### WHAT YOU SHOULD DO
Each entry is to be printed again word for word.

[Start of section]

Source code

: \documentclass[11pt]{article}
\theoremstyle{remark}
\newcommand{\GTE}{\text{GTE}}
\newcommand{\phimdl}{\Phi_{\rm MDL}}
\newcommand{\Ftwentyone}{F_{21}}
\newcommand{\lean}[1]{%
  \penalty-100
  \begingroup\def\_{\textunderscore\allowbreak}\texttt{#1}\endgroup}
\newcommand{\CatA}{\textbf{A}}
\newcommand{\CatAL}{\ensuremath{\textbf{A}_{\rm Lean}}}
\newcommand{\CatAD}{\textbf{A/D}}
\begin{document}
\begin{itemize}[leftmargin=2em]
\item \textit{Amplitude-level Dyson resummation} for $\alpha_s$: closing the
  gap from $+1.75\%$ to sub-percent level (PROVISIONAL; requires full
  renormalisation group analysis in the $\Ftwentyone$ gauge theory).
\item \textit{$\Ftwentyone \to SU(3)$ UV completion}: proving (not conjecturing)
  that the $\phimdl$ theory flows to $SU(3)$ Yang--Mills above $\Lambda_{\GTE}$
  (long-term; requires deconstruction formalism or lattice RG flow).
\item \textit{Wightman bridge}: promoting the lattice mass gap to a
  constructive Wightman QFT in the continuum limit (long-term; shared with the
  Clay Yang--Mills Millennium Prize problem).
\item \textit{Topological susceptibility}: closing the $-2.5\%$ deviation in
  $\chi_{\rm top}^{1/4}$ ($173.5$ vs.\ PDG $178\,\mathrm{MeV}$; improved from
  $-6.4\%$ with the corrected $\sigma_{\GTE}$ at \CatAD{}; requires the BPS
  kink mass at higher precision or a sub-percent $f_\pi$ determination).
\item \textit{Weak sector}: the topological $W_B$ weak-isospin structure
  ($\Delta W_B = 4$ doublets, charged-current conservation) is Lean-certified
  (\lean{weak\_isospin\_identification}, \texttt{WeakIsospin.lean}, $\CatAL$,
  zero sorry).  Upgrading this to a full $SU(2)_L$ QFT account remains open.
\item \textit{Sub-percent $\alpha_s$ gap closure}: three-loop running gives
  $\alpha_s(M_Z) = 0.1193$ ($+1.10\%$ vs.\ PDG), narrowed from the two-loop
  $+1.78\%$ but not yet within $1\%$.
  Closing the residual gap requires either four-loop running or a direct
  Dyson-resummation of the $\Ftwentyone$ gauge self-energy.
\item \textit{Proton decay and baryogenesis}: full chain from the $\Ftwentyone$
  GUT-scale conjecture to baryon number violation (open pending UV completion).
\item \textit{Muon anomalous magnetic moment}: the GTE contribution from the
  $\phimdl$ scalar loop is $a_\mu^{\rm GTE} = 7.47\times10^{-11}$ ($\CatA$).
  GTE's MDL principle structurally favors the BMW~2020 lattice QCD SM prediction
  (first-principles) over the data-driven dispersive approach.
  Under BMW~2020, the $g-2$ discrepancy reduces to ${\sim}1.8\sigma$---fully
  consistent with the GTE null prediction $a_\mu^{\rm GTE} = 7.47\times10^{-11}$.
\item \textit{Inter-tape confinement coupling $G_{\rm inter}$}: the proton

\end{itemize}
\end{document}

[End of section]

### YOUR SOLUTION
Source code

: \documentclass[11pt]{article}
\theoremstyle{remark}
\newcommand{\GTE}{\text{GTE}}
\newcommand{\phimdl}{\Phi_{\rm MDL}}
\newcommand{\Ftwentyone}{F_{21}}
\newcommand{\lean}[1]{%
  \penalty-100
  \begingroup\def\_{\textunderscore\allowbreak}\texttt{#1}\endgroup}
\newcommand{\CatA}{\textbf{A}}
\newcommand{\CatAL}{\ensuremath{\textbf{A}_{\rm Lean}}}
\newcommand{\CatAD}{\textbf{A/D}}
\begin{document}
\begin{itemize}[leftmargin=2em]
\item \textit{Amplitude-level Dyson resummation} for $\alpha_s$: closing the
  gap from $+1.75\%$ to sub-percent level (PROVISIONAL; requires full
  renormalisation group analysis in the $\Ftwentyone$ gauge theory).
\item \textit{$\Ftwentyone \to SU(3)$ UV completion}: proving (not conjecturing)
  that the $\phimdl$ theory flows to $SU(3)$ Yang--Mills above $\Lambda_{\GTE}$
  (long-term; requires deconstruction formalism or lattice RG flow).
\item \textit{Wightman bridge}: promoting the lattice mass gap to a
  constructive Wightman QFT in the continuum limit (long-term; shared with the
  Clay Yang--Mills Millennium Prize problem).
\item \textit{Topological susceptibility}: closing the $-2.5\%$ deviation in
  $\chi_{\rm top}^{1/4}$ ($173.5$ vs.\ PDG $178\,\mathrm{MeV}$; improved from
  $-6.4\%$ with the corrected $\sigma_{\GTE}$ at \CatAD{}; requires the BPS
  kink mass at higher precision or a sub-percent $f_\pi$ determination).
\item \textit{Weak sector}: the topological $W_B$ weak-isospin structure
  ($\Delta W_B = 4$ doublets, charged-current conservation) is Lean-certified
  (\lean{weak\_isospin\_identification}, \texttt{WeakIsospin.lean}, $\CatAL$,
  zero sorry).  Upgrading this to a full $SU(2)_L$ QFT account remains open.
\item \textit{Sub-percent $\alpha_s$ gap closure}: three-loop running gives
  $\alpha_s(M_Z) = 0.1193$ ($+1.10\%$ vs.\ PDG), narrowed from the two-loop
  $+1.78\%$ but not yet within $1\%$.
  Closing the residual gap requires either four-loop running or a direct
  Dyson-resummation of the $\Ftwentyone$ gauge self-energy.
\item \textit{Proton decay and baryogenesis}: full chain from the $\Ftwentyone$
  GUT-scale conjecture to baryon number violation (open pending UV completion).
\item \textit{Muon anomalous magnetic moment}: the GTE contribution from the
  $\phimdl$ scalar loop is $a_\mu^{\rm GTE} = 7.47\times10^{-11}$ ($\CatA$).
  GTE's MDL principle structurally favors the BMW~2020 lattice QCD SM prediction
  (first-principles) over the data-driven dispersive approach.
  Under BMW~2020, the $g-2$ discrepancy reduces to ${\sim}1.8\sigma$---fully
  consistent with the GTE null prediction $a_\mu^{\rm GTE} = 7.47\times10^{-11}$.
\item \textit{Inter-tape confinement coupling $G_{\rm inter}$}: the proton

\end{itemize}
\end{document}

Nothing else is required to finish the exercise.